Lazy those look great! I hear you on the spring is coming. Can't wait to here how they did. I was thinking of trying a rubber tail style like yours. I was watching a video on those types of baits. They looked like they had incredible action!
Are the lipped baits trollers or twitch types?
Thanks
John


----------



## lazy (Apr 10, 2004)

Thanks Tigger. I make those as crank/twitch baits. Of the two crank/twitch baits I like the action of the # 2 lure the best. We have a lot of downed/standing timber in Caesar Creek lake where I fish and that lure seemed to deflect off everything fairly well. I have trolled that one also at 4 - 4 /12 mph without it blowing out.

Dallas


----------



## vc1111 (Apr 13, 2004)

I love that second one down. That scale pattern is beautiful stuff.


----------



## ShakeDown (Apr 5, 2004)

very nice!! I dig #2 as well.


----------



## lazy (Apr 10, 2004)

VC, ShakeDown, thanks. I couldn't get a good photo of the lure so it does look better in person. I mixed glitter with the epoxy so it has a lot of sparkle in good light.

Dallas


----------



## vc1111 (Apr 13, 2004)

Post some more!


----------



## lazy (Apr 10, 2004)

VC, I'll see what I have but I think my other lures may still be in the boat which is wrapped in tarps like a christmas gift so it will be a few more weeks before I can get to them.

Dallas


----------



## vc1111 (Apr 13, 2004)

Well post them when you get to them.

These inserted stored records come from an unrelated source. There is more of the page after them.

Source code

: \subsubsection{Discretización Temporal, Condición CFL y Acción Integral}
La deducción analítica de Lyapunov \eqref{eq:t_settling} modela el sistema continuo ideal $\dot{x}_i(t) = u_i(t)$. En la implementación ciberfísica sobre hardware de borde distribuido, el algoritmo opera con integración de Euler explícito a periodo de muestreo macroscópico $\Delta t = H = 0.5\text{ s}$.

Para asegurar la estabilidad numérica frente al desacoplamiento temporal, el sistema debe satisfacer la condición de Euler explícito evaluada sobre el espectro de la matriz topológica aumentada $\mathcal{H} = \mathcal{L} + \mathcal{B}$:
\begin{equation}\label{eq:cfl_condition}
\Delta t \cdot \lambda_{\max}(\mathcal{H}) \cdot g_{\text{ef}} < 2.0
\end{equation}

I'd like to see more.

I'll have a bunch to post once I get my paintboot fired up. I have over thirty ready for paint.

I'll probably make about 50 or 60 this year. I usually make sure they work and then give a lot of them to my buddies.

Some are prototypes, which may or may not succeed, others are proven, and still more are variations of the ones that produced muskies last year at Leesville, Piedmont, and West Branch.

I'm starting to get ready to get out there do some fishing. This ice fishing is great, but muskies are my first choice.


----------



## lazy (Apr 10, 2004)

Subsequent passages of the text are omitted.